> **WHAT IS REQUIRED**:
Below are some entries. Work out how many of their lines hold the word "conflicts", and write that number alone.

**** EXCERPTED RECORDS ****

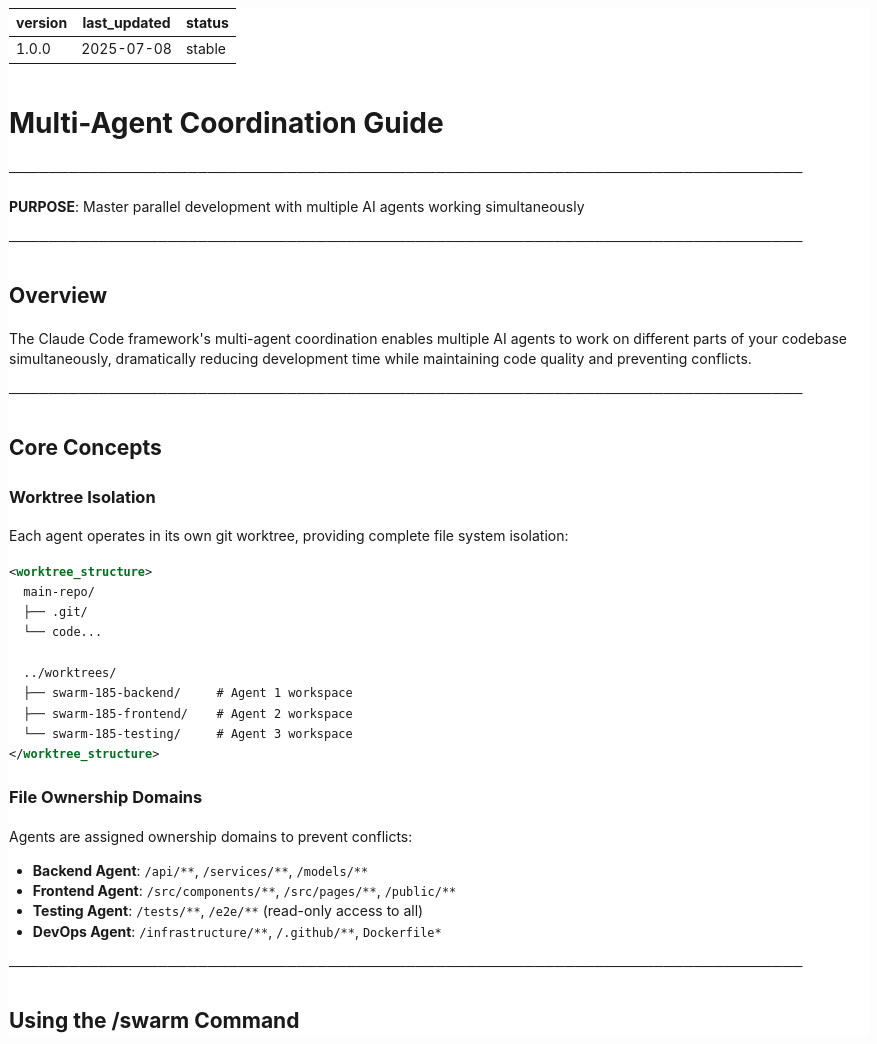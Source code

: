 | version | last_updated | status |
|---------|--------------|--------|
| 1.0.0   | 2025-07-08   | stable |

# Multi-Agent Coordination Guide

────────────────────────────────────────────────────────────────────────────────

**PURPOSE**: Master parallel development with multiple AI agents working simultaneously

────────────────────────────────────────────────────────────────────────────────

## Overview

The Claude Code framework's multi-agent coordination enables multiple AI agents to work on different parts of your codebase simultaneously, dramatically reducing development time while maintaining code quality and preventing conflicts.

────────────────────────────────────────────────────────────────────────────────

## Core Concepts

### Worktree Isolation

Each agent operates in its own git worktree, providing complete file system isolation:

```xml
<worktree_structure>
  main-repo/
  ├── .git/
  └── code...
  
  ../worktrees/
  ├── swarm-185-backend/     # Agent 1 workspace
  ├── swarm-185-frontend/    # Agent 2 workspace
  └── swarm-185-testing/     # Agent 3 workspace
</worktree_structure>
```

### File Ownership Domains

Agents are assigned ownership domains to prevent conflicts:

- **Backend Agent**: `/api/**`, `/services/**`, `/models/**`
- **Frontend Agent**: `/src/components/**`, `/src/pages/**`, `/public/**`
- **Testing Agent**: `/tests/**`, `/e2e/**` (read-only access to all)
- **DevOps Agent**: `/infrastructure/**`, `/.github/**`, `Dockerfile*`

────────────────────────────────────────────────────────────────────────────────

## Using the /swarm Command
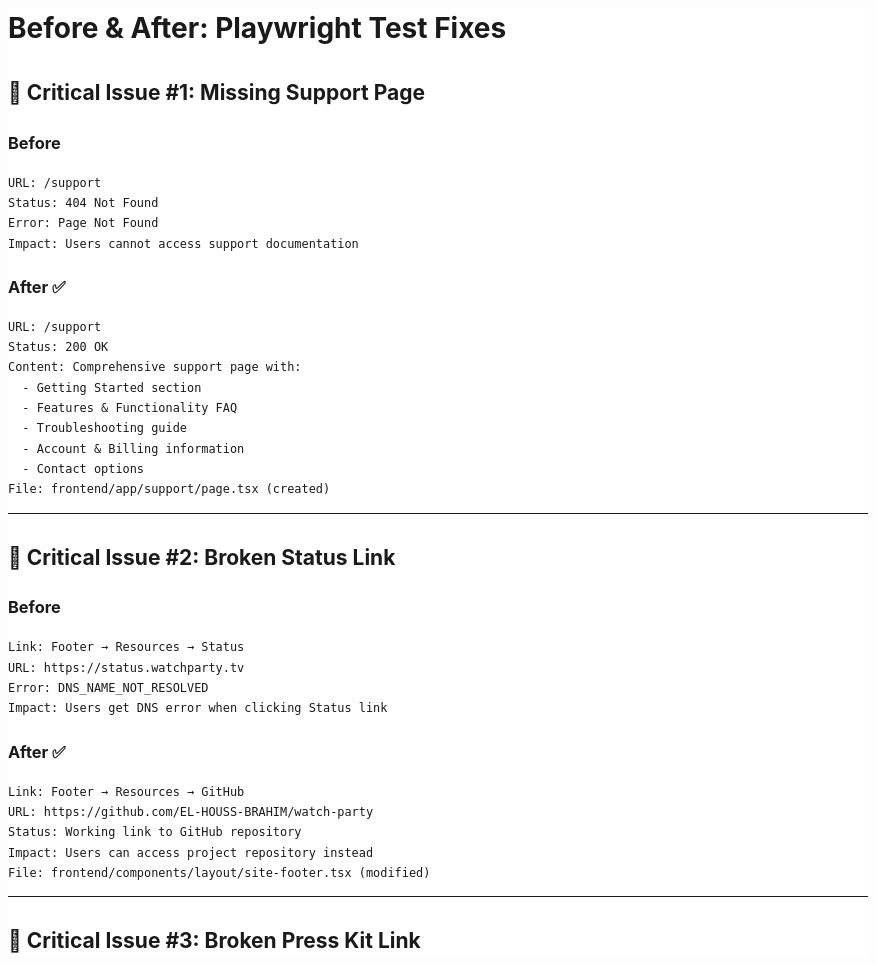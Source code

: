 # Before & After: Playwright Test Fixes

## 🔴 Critical Issue #1: Missing Support Page

### Before
```
URL: /support
Status: 404 Not Found
Error: Page Not Found
Impact: Users cannot access support documentation
```

### After ✅
```
URL: /support
Status: 200 OK
Content: Comprehensive support page with:
  - Getting Started section
  - Features & Functionality FAQ
  - Troubleshooting guide
  - Account & Billing information
  - Contact options
File: frontend/app/support/page.tsx (created)
```

---

## 🔴 Critical Issue #2: Broken Status Link

### Before
```
Link: Footer → Resources → Status
URL: https://status.watchparty.tv
Error: DNS_NAME_NOT_RESOLVED
Impact: Users get DNS error when clicking Status link
```

### After ✅
```
Link: Footer → Resources → GitHub
URL: https://github.com/EL-HOUSS-BRAHIM/watch-party
Status: Working link to GitHub repository
Impact: Users can access project repository instead
File: frontend/components/layout/site-footer.tsx (modified)
```

---

## 🔴 Critical Issue #3: Broken Press Kit Link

****

> **EXPECTED ANSWER**:
2